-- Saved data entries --
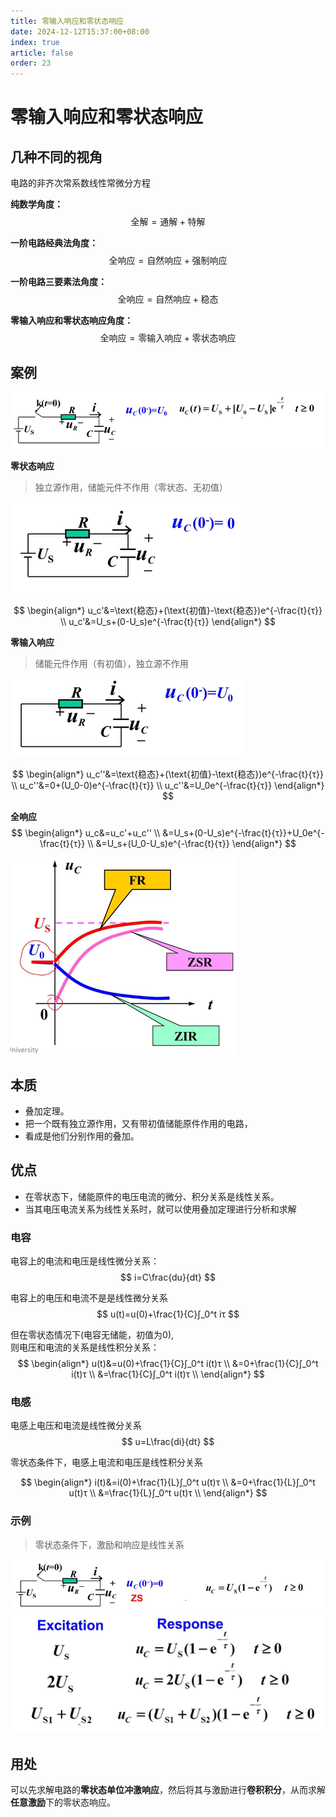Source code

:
 ```yaml
---
title: 零输入响应和零状态响应
date: 2024-12-12T15:37:00+08:00
index: true
article: false
order: 23
---
```


# 零输入响应和零状态响应

## 几种不同的视角

电路的非齐次常系数线性常微分方程

**纯数学角度：**
$$\text{全解}=\text{通解}+\text{特解}$$

**一阶电路经典法角度：**
$$\text{全响应}=\text{自然响应}+\text{强制响应}$$

**一阶电路三要素法角度：**
$$\text{全响应}=\text{自然响应}+\text{稳态}$$

**零输入响应和零状态响应角度：**
$$\text{全响应}=\text{零输入响应}+\text{零状态响应}$$

## 案例

![alt text](assets/images/image-20.png)

**零状态响应**

> 独立源作用，储能元件不作用（零状态、无初值）

![alt text](assets/images/image-21.png)

$$
\begin{align*}
    u_c'&=\text{稳态}+(\text{初值}-\text{稳态})e^{-\frac{t}{τ}} \\
    u_c'&=U_s+(0-U_s)e^{-\frac{t}{τ}}
\end{align*}
$$


**零输入响应**

> 储能元件作用（有初值），独立源不作用

![alt text](assets/images/image-22.png)

$$
\begin{align*}
    u_c''&=\text{稳态}+(\text{初值}-\text{稳态})e^{-\frac{t}{τ}} \\
    u_c''&=0+(U_0-0)e^{-\frac{t}{τ}} \\
    u_c''&=U_0e^{-\frac{t}{τ}}
\end{align*}
$$

**全响应**
$$
\begin{align*}
    u_c&=u_c'+u_c'' \\
    &=U_s+(0-U_s)e^{-\frac{t}{τ}}+U_0e^{-\frac{t}{τ}} \\
    &=U_s+(U_0-U_s)e^{-\frac{t}{τ}}
\end{align*}
$$

![alt text](assets/images/image-23.png)


## 本质

- 叠加定理。
- 把一个既有独立源作用，又有带初值储能原件作用的电路，
- 看成是他们分别作用的叠加。


## 优点

- 在零状态下，储能原件的电压电流的微分、积分关系是线性关系。
- 当其电压电流关系为线性关系时，就可以使用叠加定理进行分析和求解

### 电容

电容上的电流和电压是线性微分关系：
$$
i=C\frac{du}{dt}
$$

电容上的电压和电流不是是线性微分关系
$$
u(t)=u(0)+\frac{1}{C}∫_0^t iτ
$$

但在零状态情况下(电容无储能，初值为0),  
则电压和电流的关系是线性积分关系：
$$
\begin{align*}
    u(t)&=u(0)+\frac{1}{C}∫_0^t i(t)τ \\
        &=0+\frac{1}{C}∫_0^t i(t)τ \\
        &=\frac{1}{C}∫_0^t i(t)τ \\
\end{align*}
$$


### 电感

电感上电压和电流是线性微分关系
$$
u=L\frac{di}{dt}
$$


零状态条件下，电感上电流和电压是线性积分关系

$$
\begin{align*}
    i(t)&=i(0)+\frac{1}{L}∫_0^t u(t)τ \\
        &=0+\frac{1}{L}∫_0^t u(t)τ \\
        &=\frac{1}{L}∫_0^t u(t)τ \\
\end{align*}
$$


### 示例

> 零状态条件下，激励和响应是线性关系

![alt text](assets/images/image-24.png)
![alt text](assets/images/image-25.png)


## 用处

可以先求解电路的**零状态单位冲激响应**，然后将其与激励进行**卷积积分**，从而求解**任意激励**下的零状态响应。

-- EXERCISE REQUIREMENTS --
In the copy, every entry appears exactly as written above and no picture appears.

-- ANSWER BOX --
Source code

:
 ```yaml
---
title: 零输入响应和零状态响应
date: 2024-12-12T15:37:00+08:00
index: true
article: false
order: 23
---
```


# 零输入响应和零状态响应

## 几种不同的视角

电路的非齐次常系数线性常微分方程

**纯数学角度：**
$$\text{全解}=\text{通解}+\text{特解}$$

**一阶电路经典法角度：**
$$\text{全响应}=\text{自然响应}+\text{强制响应}$$

**一阶电路三要素法角度：**
$$\text{全响应}=\text{自然响应}+\text{稳态}$$

**零输入响应和零状态响应角度：**
$$\text{全响应}=\text{零输入响应}+\text{零状态响应}$$

## 案例

![alt text](assets/images/image-20.png)

**零状态响应**

> 独立源作用，储能元件不作用（零状态、无初值）

![alt text](assets/images/image-21.png)

$$
\begin{align*}
    u_c'&=\text{稳态}+(\text{初值}-\text{稳态})e^{-\frac{t}{τ}} \\
    u_c'&=U_s+(0-U_s)e^{-\frac{t}{τ}}
\end{align*}
$$


**零输入响应**

> 储能元件作用（有初值），独立源不作用

![alt text](assets/images/image-22.png)

$$
\begin{align*}
    u_c''&=\text{稳态}+(\text{初值}-\text{稳态})e^{-\frac{t}{τ}} \\
    u_c''&=0+(U_0-0)e^{-\frac{t}{τ}} \\
    u_c''&=U_0e^{-\frac{t}{τ}}
\end{align*}
$$

**全响应**
$$
\begin{align*}
    u_c&=u_c'+u_c'' \\
    &=U_s+(0-U_s)e^{-\frac{t}{τ}}+U_0e^{-\frac{t}{τ}} \\
    &=U_s+(U_0-U_s)e^{-\frac{t}{τ}}
\end{align*}
$$

![alt text](assets/images/image-23.png)


## 本质

- 叠加定理。
- 把一个既有独立源作用，又有带初值储能原件作用的电路，
- 看成是他们分别作用的叠加。


## 优点

- 在零状态下，储能原件的电压电流的微分、积分关系是线性关系。
- 当其电压电流关系为线性关系时，就可以使用叠加定理进行分析和求解

### 电容

电容上的电流和电压是线性微分关系：
$$
i=C\frac{du}{dt}
$$

电容上的电压和电流不是是线性微分关系
$$
u(t)=u(0)+\frac{1}{C}∫_0^t iτ
$$

但在零状态情况下(电容无储能，初值为0),  
则电压和电流的关系是线性积分关系：
$$
\begin{align*}
    u(t)&=u(0)+\frac{1}{C}∫_0^t i(t)τ \\
        &=0+\frac{1}{C}∫_0^t i(t)τ \\
        &=\frac{1}{C}∫_0^t i(t)τ \\
\end{align*}
$$


### 电感

电感上电压和电流是线性微分关系
$$
u=L\frac{di}{dt}
$$


零状态条件下，电感上电流和电压是线性积分关系

$$
\begin{align*}
    i(t)&=i(0)+\frac{1}{L}∫_0^t u(t)τ \\
        &=0+\frac{1}{L}∫_0^t u(t)τ \\
        &=\frac{1}{L}∫_0^t u(t)τ \\
\end{align*}
$$


### 示例

> 零状态条件下，激励和响应是线性关系

![alt text](assets/images/image-24.png)
![alt text](assets/images/image-25.png)


## 用处

可以先求解电路的**零状态单位冲激响应**，然后将其与激励进行**卷积积分**，从而求解**任意激励**下的零状态响应。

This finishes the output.